*** Data supplied ***

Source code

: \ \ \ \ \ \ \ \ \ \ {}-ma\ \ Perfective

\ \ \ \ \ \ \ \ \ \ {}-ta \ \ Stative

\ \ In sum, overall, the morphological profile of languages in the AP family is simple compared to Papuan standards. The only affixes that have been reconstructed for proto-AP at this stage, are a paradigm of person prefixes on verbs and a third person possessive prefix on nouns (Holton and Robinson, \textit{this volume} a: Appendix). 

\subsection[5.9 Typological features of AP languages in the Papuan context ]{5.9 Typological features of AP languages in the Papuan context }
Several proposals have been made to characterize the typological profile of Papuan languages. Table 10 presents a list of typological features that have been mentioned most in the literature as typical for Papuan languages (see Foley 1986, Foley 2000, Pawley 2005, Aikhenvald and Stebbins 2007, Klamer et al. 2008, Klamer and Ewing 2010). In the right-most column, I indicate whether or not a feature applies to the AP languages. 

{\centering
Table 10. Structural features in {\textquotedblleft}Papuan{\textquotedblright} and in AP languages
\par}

*** End of Data supplied ***

Provide the count, and nothing else, of lines in the data above where the word "have" occurs.

2